**Instructions to follow:**
Go through the records below and copy out every line that contains the word "incrocio".

**Dataset content:**
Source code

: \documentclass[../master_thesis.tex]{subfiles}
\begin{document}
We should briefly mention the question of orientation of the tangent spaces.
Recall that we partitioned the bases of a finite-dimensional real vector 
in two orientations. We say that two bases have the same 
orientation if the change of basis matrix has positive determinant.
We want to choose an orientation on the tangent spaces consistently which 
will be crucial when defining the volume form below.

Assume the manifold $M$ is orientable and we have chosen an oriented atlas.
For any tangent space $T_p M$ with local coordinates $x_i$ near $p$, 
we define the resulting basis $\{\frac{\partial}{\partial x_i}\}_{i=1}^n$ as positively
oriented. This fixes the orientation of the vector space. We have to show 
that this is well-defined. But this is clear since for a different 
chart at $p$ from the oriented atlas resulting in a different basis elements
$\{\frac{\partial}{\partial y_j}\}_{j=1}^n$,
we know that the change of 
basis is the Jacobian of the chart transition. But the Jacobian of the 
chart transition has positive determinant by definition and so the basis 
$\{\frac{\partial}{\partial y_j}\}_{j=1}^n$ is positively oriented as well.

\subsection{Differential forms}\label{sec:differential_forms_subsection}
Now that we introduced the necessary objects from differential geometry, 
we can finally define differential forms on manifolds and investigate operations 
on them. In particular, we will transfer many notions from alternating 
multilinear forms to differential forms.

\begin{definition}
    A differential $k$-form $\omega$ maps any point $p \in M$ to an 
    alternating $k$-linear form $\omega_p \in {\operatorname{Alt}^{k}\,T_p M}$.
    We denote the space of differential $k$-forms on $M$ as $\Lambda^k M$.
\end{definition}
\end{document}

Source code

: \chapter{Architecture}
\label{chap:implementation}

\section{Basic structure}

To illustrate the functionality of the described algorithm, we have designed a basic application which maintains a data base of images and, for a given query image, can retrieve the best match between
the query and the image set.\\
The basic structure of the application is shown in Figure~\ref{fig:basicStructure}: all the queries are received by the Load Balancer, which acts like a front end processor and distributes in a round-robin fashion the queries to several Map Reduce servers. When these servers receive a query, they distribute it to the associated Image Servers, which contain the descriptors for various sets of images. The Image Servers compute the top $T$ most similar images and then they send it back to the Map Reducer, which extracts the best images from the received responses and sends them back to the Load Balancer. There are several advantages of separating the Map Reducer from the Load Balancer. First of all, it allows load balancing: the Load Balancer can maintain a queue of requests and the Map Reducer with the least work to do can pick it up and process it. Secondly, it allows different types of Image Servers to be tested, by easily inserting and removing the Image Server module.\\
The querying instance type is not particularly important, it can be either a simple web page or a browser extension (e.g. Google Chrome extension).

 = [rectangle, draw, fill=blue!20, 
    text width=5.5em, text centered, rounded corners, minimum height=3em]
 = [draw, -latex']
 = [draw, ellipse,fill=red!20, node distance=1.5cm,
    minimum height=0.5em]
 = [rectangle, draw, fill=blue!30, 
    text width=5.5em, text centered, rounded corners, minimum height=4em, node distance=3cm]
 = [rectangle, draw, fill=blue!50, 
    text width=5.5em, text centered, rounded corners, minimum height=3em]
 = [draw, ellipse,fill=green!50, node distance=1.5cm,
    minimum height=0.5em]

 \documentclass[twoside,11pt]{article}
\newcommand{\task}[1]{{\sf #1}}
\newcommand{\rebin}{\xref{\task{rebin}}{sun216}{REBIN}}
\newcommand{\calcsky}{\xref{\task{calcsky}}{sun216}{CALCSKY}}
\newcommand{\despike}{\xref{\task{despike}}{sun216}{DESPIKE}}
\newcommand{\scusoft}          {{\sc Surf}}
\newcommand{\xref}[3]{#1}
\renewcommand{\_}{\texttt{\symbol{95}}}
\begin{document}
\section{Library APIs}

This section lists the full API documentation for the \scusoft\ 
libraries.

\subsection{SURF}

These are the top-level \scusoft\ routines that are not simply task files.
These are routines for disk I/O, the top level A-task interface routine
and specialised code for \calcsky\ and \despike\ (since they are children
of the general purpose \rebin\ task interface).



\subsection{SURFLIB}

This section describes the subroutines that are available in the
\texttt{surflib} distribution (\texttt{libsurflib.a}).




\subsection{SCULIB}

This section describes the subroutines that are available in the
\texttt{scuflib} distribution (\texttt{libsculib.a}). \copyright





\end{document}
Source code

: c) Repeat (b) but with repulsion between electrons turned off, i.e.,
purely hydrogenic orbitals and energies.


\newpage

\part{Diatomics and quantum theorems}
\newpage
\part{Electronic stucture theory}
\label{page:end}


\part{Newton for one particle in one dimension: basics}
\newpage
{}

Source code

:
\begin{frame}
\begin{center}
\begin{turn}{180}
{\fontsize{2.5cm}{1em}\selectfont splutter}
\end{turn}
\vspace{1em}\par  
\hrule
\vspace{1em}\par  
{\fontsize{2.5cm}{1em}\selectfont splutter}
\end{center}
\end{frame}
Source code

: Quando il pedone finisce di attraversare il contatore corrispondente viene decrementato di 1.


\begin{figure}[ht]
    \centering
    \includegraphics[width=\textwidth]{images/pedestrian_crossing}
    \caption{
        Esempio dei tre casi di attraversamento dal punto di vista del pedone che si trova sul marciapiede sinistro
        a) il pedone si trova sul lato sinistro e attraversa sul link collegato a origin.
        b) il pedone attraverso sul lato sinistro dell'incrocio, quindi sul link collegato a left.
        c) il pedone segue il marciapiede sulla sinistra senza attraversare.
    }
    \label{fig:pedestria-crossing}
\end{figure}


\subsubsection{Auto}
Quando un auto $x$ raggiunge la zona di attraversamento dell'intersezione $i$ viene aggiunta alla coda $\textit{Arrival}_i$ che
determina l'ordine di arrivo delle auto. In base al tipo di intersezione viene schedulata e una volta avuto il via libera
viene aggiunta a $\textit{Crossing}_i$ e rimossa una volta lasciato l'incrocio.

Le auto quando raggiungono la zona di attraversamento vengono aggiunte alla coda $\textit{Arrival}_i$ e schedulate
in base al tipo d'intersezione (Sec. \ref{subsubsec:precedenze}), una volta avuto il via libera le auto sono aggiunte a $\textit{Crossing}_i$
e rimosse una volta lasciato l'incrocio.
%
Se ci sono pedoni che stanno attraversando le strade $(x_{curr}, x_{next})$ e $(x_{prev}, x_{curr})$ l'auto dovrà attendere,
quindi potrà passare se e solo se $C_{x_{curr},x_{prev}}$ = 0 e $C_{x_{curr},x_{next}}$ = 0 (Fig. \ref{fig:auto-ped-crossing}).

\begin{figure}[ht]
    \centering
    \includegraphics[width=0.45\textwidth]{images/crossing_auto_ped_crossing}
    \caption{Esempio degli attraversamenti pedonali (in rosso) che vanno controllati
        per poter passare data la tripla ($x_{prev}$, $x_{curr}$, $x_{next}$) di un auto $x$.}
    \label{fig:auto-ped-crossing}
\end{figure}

**Response area:**
        b) il pedone attraverso sul lato sinistro dell'incrocio, quindi sul link collegato a left.
viene aggiunta a $\textit{Crossing}_i$ e rimossa una volta lasciato l'incrocio.
e rimosse una volta lasciato l'incrocio.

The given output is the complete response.